Walking around the stand… I see the fluffle standing on a tubby stool. In terms of actual height, a fluffle's like… tall enough to headbutt someone's calves. Ma~n. That's tubby, dude. The stool itself adds like three feet to it, so it can be half over the counter like a normal being.

Using its fins-

Pop- pop- crack- pop. The grey plaque it took out popped awkwardly as its formless fins pressed against it repeatedly-

Cla- cla- clack. Grey marbles rolled against the wooden counter, the fluffle having turned the plaque bits into freakin' yin-yang ball templates.

...Reaching out, Reimu takes one-

She actually maximizes it, making a big, undetailed grey ball.

"Wha- what…" Her eyes widen, and she stumbles back-

Crack! ...The orb falls down, and embeds itself in the counter.

...Thunk!
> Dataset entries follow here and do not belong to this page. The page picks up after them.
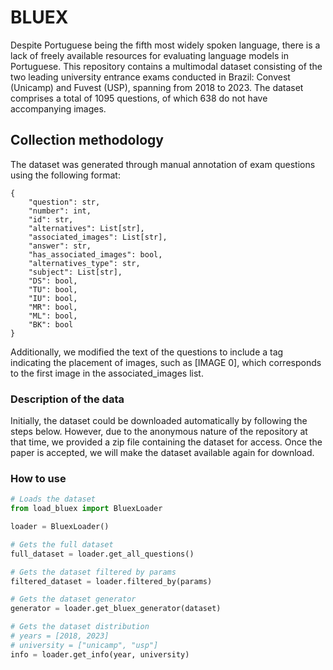 # BLUEX

Despite Portuguese being the fifth most widely spoken language, there is a lack of freely available resources for evaluating language models in Portuguese. This repository contains a multimodal dataset consisting of the two leading university entrance exams conducted in Brazil: Convest (Unicamp) and Fuvest (USP), spanning from 2018 to 2023. The dataset comprises a total of 1095 questions, of which 638 do not have accompanying images.

## Collection methodology

The dataset was generated through manual annotation of exam questions using the following format:

```
{
    "question": str,
    "number": int,
    "id": str,
    "alternatives": List[str],
    "associated_images": List[str],
    "answer": str,
    "has_associated_images": bool,
    "alternatives_type": str,
    "subject": List[str],
    "DS": bool,
    "TU": bool,
    "IU": bool,
    "MR": bool,
    "ML": bool,
    "BK": bool
}
```
Additionally, we modified the text of the questions to include a tag indicating the placement of images, such as [IMAGE 0], which corresponds to the first image in the associated_images list.

### Description of the data

Initially, the dataset could be downloaded automatically by following the steps below. However, due to the anonymous nature of the repository at that time, we provided a zip file containing the dataset for access. Once the paper is accepted, we will make the dataset available again for download.

### How to use

```Python
# Loads the dataset
from load_bluex import BluexLoader

loader = BluexLoader()

# Gets the full dataset
full_dataset = loader.get_all_questions()

# Gets the dataset filtered by params
filtered_dataset = loader.filtered_by(params)

# Gets the dataset generator
generator = loader.get_bluex_generator(dataset)

# Gets the dataset distribution
# years = [2018, 2023]
# university = ["unicamp", "usp"]
info = loader.get_info(year, university)
```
This debalances the rest of the counter, and it tips over.

...The fluffle just drops its stuff. "you killed it"

"And that's good." Reimu does not like fluffles, son.

...Bending down, she picks up that garrish purple bag. "These, what're they."

"Bloodbath Yin-yang Orbs." Well, that's a name! The fluff continues, dude… "allows collection of blood in orbs to boost physical attack power up to seventy percent; stacks with other universal physical attack buffs, but not over seventy percent ever. inflicts immense bleeding on impact. non-elemental orbs. fifteen thousand yen!"

...Reimu tilts her head. "Maybe later." Ooo~.

Then, the orbs, the one that crushed the desk, all the miscellaneous debris just vanish. Oh, okay. Desk's still broke, though!

Crea~k. The gate to the mansion whines as it slowly reels open…

Sakuya's out here now, dude. Meiling's on the floor wit' a knife to her head…!

"Hello, everyone." Sakuya greets us casually. "And the tengu."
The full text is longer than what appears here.